Die wirtschaftliche Entwicklung beider Länder zeigt zahlreiche
Gemeinsamkeiten. Die elementare Infrastruktur, die für eine moderne Entwicklung
der Wirtschaft benötigt wurde, wie etwa Transport- und Kommunikationssysteme
und Finanzeinrichtungen, wurde geschaffen. Kapital, das zu Hause nicht vorhanden
war, begann in beide Länder zu fließen.
Die Industrialisierung verlief in beiden Ländern recht schnell, in Ungarn
vor allem auf dem Sektor des Maschinenbaus, in Finnland hauptsächlich
auf dem der holzverarbeitenden Industrie, was auch von der Wald besitzenden
Bauernschaft unterstützt wurde.
Die ungarische Landwirtschaft durchlief eine Entwicklung einer sehr weitreichenden
Modernisierung und Intensivierung; in Finnland sah sich die Landwirtschaft
einem drastischen strukturellen Wandel vom Getreideanbau zur Milchproduktion
gegenüber.
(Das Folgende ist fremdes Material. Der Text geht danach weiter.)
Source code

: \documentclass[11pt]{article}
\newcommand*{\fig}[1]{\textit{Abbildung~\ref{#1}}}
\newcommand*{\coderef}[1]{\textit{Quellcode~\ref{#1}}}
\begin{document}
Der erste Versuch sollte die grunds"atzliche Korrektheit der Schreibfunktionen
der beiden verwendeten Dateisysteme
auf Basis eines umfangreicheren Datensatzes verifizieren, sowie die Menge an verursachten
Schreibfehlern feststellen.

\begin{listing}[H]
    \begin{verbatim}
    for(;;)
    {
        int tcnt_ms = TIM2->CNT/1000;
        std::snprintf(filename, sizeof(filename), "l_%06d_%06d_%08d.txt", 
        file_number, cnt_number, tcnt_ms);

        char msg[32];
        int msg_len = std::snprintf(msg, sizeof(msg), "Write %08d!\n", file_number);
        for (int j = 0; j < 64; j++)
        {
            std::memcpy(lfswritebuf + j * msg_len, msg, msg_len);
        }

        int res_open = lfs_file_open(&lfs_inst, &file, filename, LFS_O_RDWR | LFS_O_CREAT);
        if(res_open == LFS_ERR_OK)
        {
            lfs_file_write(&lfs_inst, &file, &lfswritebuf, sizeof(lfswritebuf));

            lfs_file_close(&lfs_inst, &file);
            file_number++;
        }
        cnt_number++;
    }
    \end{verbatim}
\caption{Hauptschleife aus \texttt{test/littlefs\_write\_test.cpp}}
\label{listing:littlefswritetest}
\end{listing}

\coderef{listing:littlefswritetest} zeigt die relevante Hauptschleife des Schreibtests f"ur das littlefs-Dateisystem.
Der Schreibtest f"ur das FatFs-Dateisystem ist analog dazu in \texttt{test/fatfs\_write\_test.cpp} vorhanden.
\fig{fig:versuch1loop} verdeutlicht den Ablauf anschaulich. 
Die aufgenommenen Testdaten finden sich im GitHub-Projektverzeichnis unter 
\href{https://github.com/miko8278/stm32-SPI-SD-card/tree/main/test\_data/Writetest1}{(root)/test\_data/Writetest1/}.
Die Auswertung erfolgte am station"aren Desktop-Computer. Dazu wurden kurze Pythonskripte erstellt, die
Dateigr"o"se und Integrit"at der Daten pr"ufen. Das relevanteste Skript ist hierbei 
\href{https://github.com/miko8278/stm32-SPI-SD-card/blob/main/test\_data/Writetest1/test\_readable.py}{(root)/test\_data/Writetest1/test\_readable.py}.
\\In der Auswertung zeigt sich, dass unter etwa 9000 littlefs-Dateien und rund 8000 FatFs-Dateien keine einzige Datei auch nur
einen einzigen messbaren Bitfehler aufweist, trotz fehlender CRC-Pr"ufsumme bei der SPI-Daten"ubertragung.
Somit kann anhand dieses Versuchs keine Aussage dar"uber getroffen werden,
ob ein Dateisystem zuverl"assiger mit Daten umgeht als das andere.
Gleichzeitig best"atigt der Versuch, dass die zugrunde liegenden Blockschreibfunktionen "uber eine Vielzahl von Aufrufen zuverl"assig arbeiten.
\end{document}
Für Ungarn war der Hauptabsatzmarkt, speziell für
seine landwirtschaftlichen Produkte, die Monarchie. Finnland dagegen produzierte
für verschiedene Absatzmärkte; Rußland z.B. war der Hauptabnehmer
für Papierprodukte.
In den ersten Jahren nach dem Ausgleich (1867) versuchten
ungarische Liberale, ein demokratischeres System einzuführen, aber nach
1880 übernahm eine Führungsschicht von Konservativen die Regierungspartei
und widersetzte sich bis zum Ende des Ersten Weltkrieges jeder Reform des
Wahlrechts. Im Gegensatz dazu wurde in Finnland die demokratische Teilnahme
schrittweise erweitert, zuerst auf lokaler und Gemeindeebene, zuletzt auf
nationaler Ebene. Diese Entwicklung wurde von der russischen Herrschaft seit
Anfang der 1890er Jahre behindert. 1906 wurde das allgemeine Wahlrecht auch
für Frauen eingeführt, und der Landtag wurde in eine Nationalversammlung
(Eduskunta) umgewandelt.
In Ungarn bildeten die Magyaren weniger als 50 % der Bevölkerung. Trotzdem
wollten die herrschenden magyarischen Eliten, ausgehend von der Ideologie
des tausend Jahre alten ungarischen Staates, einen Nationalstaat schaffen.
Diesem Konzept folgend, unterdrückten sie nach einer kurzen Periode liberaler
Politik (Nationalitätengesetz von 1868) die anderen Nationalitäten.